Fourth, a challenging task will be to teach the system that some words are spelled correctly, although the dictionary does not recognize it as a correct word, because the word is newly coined, e.g. <Partyhütchen> (‘party hats’).

4 Discussion and Conclusion

In this study we described the concept and system behind the project IDeRBlog and its workflow for student and teachers. A first evaluation with texts from students are showing promising results for future evaluations and enhancements for the intelligent dictionary. Our findings indicate that the categorized mistakes are corresponding with the mistakes children actually make when writing texts. This is an important finding since the categorization of mistakes is based on a complex systems of phenomena and categories. Due to the proven stability of the system, new words and mistakes can be added to the system in order to make the intelligent dictionary more powerful and to gain significant analysis in future.

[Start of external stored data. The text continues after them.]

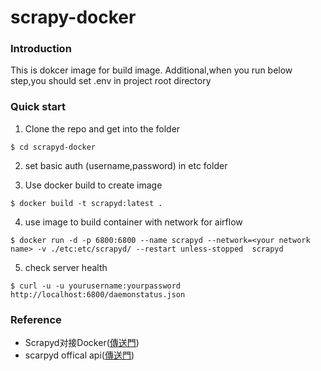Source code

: # scrapy-docker
### Introduction
This is dokcer image for build image.
Additional,when you run below step,you should set .env 
in project root directory

### Quick start
1. Clone the repo and get into the folder
```
$ cd scrapyd-docker
```
2. set basic auth (username,password) in etc folder

3. Use docker build to create image
```
$ docker build -t scrapyd:latest .
```
4. use image to build container with network for airflow
```
$ docker run -d -p 6800:6800 --name scrapyd --network=<your network name> -v ./etc:etc/scrapyd/ --restart unless-stopped  scrapyd
```
5. check server health
```
$ curl -u -u yourusername:yourpassword http://localhost:6800/daemonstatus.json
```

### Reference
* Scrapyd对接Docker([傳送門](https://python3webspider.cuiqingcai.com/15.3scrapyd-dui-jie-docker))
* scarpyd offical api([傳送門](https://scrapyd.readthedocs.io/en/stable/api.html))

The implementation of this system in schools has great advantages for teachers and pupils: First, the teacher gets easily a qualitative analysis of the spelling errors of his/her pupils. Until now qualitative analysis of spelling mistakes of essays need to be done by hand. This is a time consuming process that also requires a lot of knowledge (for details see [19]). Second, based on the results of the qualitative analysis the teachers know which orthographic areas are the most problematic ones of a specific pupil or of a whole group. By using the platform and the possibility of retrieving a qualitative analysis of the number and percentage of spelling mistakes per category the teachers are supported in planning their orthography classes. Furthermore, the system can be used for evaluating the progress of pupils in acquiring the German orthography in general or in acquiring specific categories of the German orthography. The advantage for the pupils is that they can improve their spelling in an attractive digital environment that is based on scientific finding. Therefore, the platform is a trend-setting development and application in the field of E-Learning and learning analytics with methodology in a certain subject - namely German orthography.

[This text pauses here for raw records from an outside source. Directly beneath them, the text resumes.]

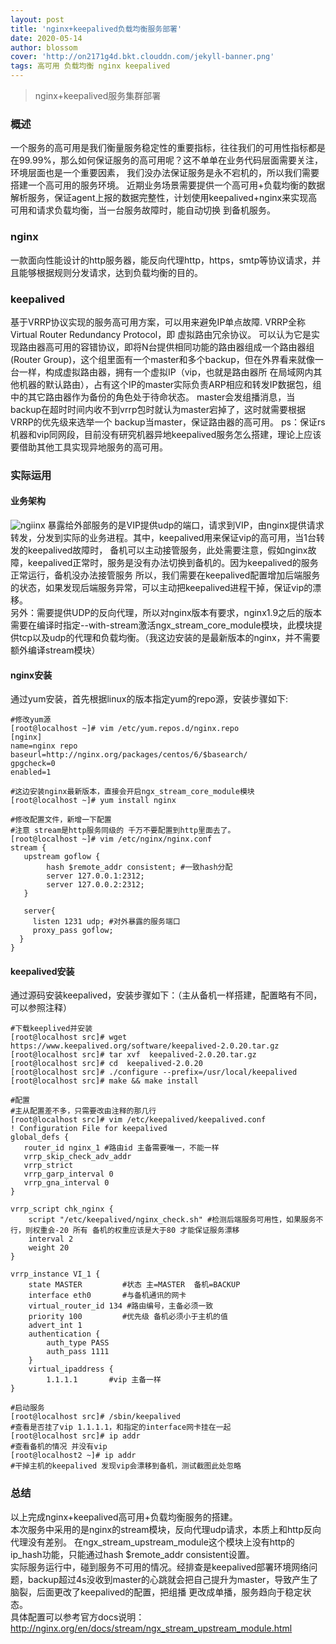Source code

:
 ```yaml
---
layout: post
title: 'nginx+keepalived负载均衡服务部署'
date: 2020-05-14
author: blossom
cover: 'http://on2171g4d.bkt.clouddn.com/jekyll-banner.png'
tags: 高可用 负载均衡 nginx keepalived
---
```


> nginx+keepalived服务集群部署

### 概述
一个服务的高可用是我们衡量服务稳定性的重要指标，往往我们的可用性指标都是在99.99%，那么如何保证服务的高可用呢？这不单单在业务代码层面需要关注，环境层面也是一个重要因素，
我们没办法保证服务是永不宕机的，所以我们需要搭建一个高可用的服务环境。
近期业务场景需要提供一个高可用+负载均衡的数据解析服务，保证agent上报的数据完整性，计划使用keepalived+nginx来实现高可用和请求负载均衡，当一台服务故障时，能自动切换
到备机服务。
### nginx
一款面向性能设计的http服务器，能反向代理http，https，smtp等协议请求，并且能够根据规则分发请求，达到负载均衡的目的。
### keepalived
基于VRRP协议实现的服务高可用方案，可以用来避免IP单点故障.
VRRP全称 Virtual Router Redundancy Protocol，即 虚拟路由冗余协议。 可以认为它是实现路由器高可用的容错协议，即将N台提供相同功能的路由器组成一个路由器组(Router Group)，这个组里面有一个master和多个backup，但在外界看来就像一台一样，构成虚拟路由器，拥有一个虚拟IP（vip，也就是路由器所 在局域网内其他机器的默认路由），占有这个IP的master实际负责ARP相应和转发IP数据包，组中的其它路由器作为备份的角色处于待命状态。 master会发组播消息，当backup在超时时间内收不到vrrp包时就认为master宕掉了，这时就需要根据VRRP的优先级来选举一个 backup当master，保证路由器的高可用。
ps：保证rs机器和vip同网段，目前没有研究机器异地keepalived服务怎么搭建，理论上应该要借助其他工具实现异地服务的高可用。
### 实际运用
#### 业务架构
![ngiinx](https://blossom102er.github.io/assets/img/nginx+keepalived.png)
暴露给外部服务的是VIP提供udp的端口，请求到VIP，由nginx提供请求转发，分发到实际的业务进程。其中，keepalived用来保证vip的高可用，当1台转发的keepalived故障时，
备机可以主动接管服务，此处需要注意，假如nginx故障，keepalived正常时，服务是没有办法切换到备机的。因为keepalived的服务正常运行，备机没办法接管服务
所以，我们需要在keepalived配置增加后端服务的状态，如果发现后端服务异常，可以主动把keepalived进程干掉，保证vip的漂移。<br>
另外：需要提供UDP的反向代理，所以对nginx版本有要求，nginx1.9之后的版本需要在编译时指定--with-stream激活ngx_stream_core_module模块，此模块提供tcp以及udp的代理和负载均衡。（我这边安装的是最新版本的nginx，并不需要额外编译stream模块）
#### nginx安装
通过yum安装，首先根据linux的版本指定yum的repo源，安装步骤如下:

    #修改yum源
    [root@localhost ~]# vim /etc/yum.repos.d/nginx.repo
    [nginx]
    name=nginx repo
    baseurl=http://nginx.org/packages/centos/6/$basearch/
    gpgcheck=0
    enabled=1
    
    #这边安装nginx最新版本，直接会开启ngx_stream_core_module模块
    [root@localhost ~]# yum install nginx

    #修改配置文件，新增一下配置
    #注意 stream是http服务同级的 千万不要配置到http里面去了。
    [root@localhost ~]# vim /etc/nginx/nginx.conf
    stream {
       upstream goflow {
            hash $remote_addr consistent; #一致hash分配
            server 127.0.0.1:2312;
            server 127.0.0.2:2312;
       }
     
       server{
         listen 1231 udp; #对外暴露的服务端口
         proxy_pass goflow;
      }
    }
    
#### keepalived安装
 通过源码安装keepalived，安装步骤如下：（主从备机一样搭建，配置略有不同，可以参照注释）
 
    #下载keeplived并安装
    [root@localhost src]# wget https://www.keepalived.org/software/keepalived-2.0.20.tar.gz
    [root@localhost src]# tar xvf  keepalived-2.0.20.tar.gz
    [root@localhost src]# cd  keepalived-2.0.20
    [root@localhost src]# ./configure --prefix=/usr/local/keepalived
    [root@localhost src]# make && make install
     
    #配置
    #主从配置差不多，只需要改由注释的那几行
    [root@localhost src]# vim /etc/keepalived/keepalived.conf
    ! Configuration File for keepalived
    global_defs {
       router_id nginx_1 #路由id 主备需要唯一，不能一样
       vrrp_skip_check_adv_addr
       vrrp_strict
       vrrp_garp_interval 0
       vrrp_gna_interval 0
    }
     
    vrrp_script chk_nginx {
        script "/etc/keepalived/nginx_check.sh" #检测后端服务可用性，如果服务不行，则权重会-20 所有 备机的权重应该是大于80 才能保证服务漂移
        interval 2
        weight 20
    }
     
    vrrp_instance VI_1 {
        state MASTER         #状态 主=MASTER  备机=BACKUP
        interface eth0       #与备机通讯的网卡
        virtual_router_id 134 #路由编号，主备必须一致
        priority 100         #优先级 备机必须小于主机的值
        advert_int 1
        authentication {
            auth_type PASS
            auth_pass 1111
        }
        virtual_ipaddress {
            1.1.1.1       #vip 主备一样
    }
     
    #启动服务
    [root@localhost src]# /sbin/keepalived
    #查看是否挂了vip 1.1.1.1，和指定的interface网卡挂在一起
    [root@localhost src]# ip addr
    #查看备机的情况 并没有vip
    [root@localhost2 ~]# ip addr
    #干掉主机的keepalived 发现vip会漂移到备机，测试截图此处忽略

### 总结
以上完成nginx+keepalived高可用+负载均衡服务的搭建。
<br>本次服务中采用的是nginx的stream模块，反向代理udp请求，本质上和http反向代理没有差别。
在ngx_stream_upstream_module这个模块上没有http的ip_hash功能，只能通过hash $remote_addr consistent设置。
<br> 实际服务运行中，碰到服务不可用的情况。经排查是keepalived部署环境网络问题，backup超过4s没收到master的心跳就会把自己提升为master，导致产生了脑裂，后面更改了keepalived的配置，把组播
更改成单播，服务趋向于稳定状态。
<br>具体配置可以参考官方docs说明：
http://nginx.org/en/docs/stream/ngx_stream_upstream_module.html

The system also has big advantages for researchers in spelling acquisition: It will be the first time that analysis of the used words and their spelling errors are possible. This can have a huge impact on understanding acquisition processes and consequently modifications of teaching and learning approaches.

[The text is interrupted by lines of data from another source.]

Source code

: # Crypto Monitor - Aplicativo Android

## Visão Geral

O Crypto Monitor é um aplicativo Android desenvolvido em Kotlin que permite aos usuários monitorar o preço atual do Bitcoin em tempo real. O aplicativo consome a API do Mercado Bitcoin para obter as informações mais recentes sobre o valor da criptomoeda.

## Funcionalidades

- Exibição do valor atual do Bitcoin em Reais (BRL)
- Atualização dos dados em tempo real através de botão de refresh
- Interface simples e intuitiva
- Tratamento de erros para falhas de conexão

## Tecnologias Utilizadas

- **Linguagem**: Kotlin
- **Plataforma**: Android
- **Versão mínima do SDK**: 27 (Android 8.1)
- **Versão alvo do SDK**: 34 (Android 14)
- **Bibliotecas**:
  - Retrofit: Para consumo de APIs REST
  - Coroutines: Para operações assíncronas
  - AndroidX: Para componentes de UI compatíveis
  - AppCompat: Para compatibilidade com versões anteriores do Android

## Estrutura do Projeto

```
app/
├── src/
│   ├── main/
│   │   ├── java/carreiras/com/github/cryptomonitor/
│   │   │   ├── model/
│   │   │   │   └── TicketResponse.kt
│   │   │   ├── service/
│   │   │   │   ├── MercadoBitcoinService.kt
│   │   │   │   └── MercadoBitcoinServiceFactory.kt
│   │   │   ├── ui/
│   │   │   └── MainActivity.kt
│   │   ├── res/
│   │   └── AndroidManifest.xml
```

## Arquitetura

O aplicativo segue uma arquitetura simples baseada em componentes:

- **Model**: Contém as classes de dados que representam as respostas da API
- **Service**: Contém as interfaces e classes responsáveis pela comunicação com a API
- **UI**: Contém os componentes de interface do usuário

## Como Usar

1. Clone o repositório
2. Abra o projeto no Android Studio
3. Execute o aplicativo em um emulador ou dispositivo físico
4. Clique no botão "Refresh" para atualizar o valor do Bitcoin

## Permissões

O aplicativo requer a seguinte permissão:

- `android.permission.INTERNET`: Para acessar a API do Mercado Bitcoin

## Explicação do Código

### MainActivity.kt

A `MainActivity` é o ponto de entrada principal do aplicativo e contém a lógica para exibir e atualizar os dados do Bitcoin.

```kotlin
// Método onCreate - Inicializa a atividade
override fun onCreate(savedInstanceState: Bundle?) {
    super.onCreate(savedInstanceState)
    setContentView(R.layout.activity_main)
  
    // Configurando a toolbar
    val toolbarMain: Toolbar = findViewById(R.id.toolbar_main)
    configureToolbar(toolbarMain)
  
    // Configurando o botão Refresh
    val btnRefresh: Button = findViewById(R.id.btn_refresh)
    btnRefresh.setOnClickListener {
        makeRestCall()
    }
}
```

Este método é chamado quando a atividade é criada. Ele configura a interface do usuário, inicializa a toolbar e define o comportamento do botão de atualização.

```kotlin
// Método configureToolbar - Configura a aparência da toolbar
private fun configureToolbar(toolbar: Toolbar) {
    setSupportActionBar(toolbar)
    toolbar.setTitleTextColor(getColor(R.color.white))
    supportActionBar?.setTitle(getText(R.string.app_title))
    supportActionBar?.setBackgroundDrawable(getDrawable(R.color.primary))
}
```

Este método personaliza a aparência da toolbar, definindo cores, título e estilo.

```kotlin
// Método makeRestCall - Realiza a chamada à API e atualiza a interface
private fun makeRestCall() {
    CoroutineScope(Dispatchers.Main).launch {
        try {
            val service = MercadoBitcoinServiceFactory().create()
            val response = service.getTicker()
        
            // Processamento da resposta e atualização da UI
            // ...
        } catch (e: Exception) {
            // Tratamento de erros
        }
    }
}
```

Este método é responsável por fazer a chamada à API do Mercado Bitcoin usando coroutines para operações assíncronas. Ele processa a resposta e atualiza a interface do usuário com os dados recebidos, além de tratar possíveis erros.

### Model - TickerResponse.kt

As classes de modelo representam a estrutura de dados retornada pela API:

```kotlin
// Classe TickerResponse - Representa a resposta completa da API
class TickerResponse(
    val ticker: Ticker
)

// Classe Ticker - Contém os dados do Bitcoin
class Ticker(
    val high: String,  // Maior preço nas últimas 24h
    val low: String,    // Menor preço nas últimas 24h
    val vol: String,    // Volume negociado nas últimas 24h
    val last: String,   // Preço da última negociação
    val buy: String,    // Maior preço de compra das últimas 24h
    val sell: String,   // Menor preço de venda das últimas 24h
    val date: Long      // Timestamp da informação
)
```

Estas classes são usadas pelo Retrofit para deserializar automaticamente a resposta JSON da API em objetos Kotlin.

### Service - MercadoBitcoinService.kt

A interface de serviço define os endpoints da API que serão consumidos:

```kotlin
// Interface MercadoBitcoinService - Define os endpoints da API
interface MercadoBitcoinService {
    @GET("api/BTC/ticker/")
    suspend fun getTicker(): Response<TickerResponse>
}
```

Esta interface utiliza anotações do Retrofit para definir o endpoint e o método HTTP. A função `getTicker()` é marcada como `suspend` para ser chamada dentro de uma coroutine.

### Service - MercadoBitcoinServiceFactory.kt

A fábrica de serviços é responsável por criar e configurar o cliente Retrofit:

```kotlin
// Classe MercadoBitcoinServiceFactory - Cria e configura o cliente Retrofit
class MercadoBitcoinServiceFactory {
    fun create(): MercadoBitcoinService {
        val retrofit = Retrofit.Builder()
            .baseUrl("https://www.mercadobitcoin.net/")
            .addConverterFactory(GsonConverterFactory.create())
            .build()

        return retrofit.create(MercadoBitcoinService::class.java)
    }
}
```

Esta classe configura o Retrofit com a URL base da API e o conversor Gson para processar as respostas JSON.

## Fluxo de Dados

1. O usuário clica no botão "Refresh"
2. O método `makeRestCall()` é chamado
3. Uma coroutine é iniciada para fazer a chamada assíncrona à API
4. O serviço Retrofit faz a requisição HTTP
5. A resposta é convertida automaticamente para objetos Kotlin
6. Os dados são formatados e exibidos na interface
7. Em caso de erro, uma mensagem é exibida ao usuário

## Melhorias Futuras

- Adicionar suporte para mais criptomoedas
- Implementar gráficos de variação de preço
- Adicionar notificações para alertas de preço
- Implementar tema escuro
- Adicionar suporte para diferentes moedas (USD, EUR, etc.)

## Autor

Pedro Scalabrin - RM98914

Although there are many promising advantages, there is also a drawback: The advantages can only be considered if a big community is using the system frequently because analysis for pupils can only be carried out in case there are enough correctly and incorrectly spelled words. This aspect also affects the impact of the interpretation of this preliminary findings. The data basis is limited to 60 short texts from 3rd graders. Therefore, the presented findings show the possibilities of this system, but no real empirical evidence. Since our system is developed for pupils aged from 8 to 12 years, we should also add texts from 4th to 6th graders. The more schools and classes will use the system, the deeper will be the insight in the spelling process and orthographic competence of German speaking users. This is expected to happen in the course of 2016/17 when the whole systems is offered to the public.

In order to improve the intelligent dictionary for the users, the system should grow by adding words and their word forms as well as their possible mistakes based on the texts written by the pupils. Further we plan to predict the performance of students, make personalized recommendations for exercises provided by our platform and benchmark the performance of the student’s progress in spelling acquisition.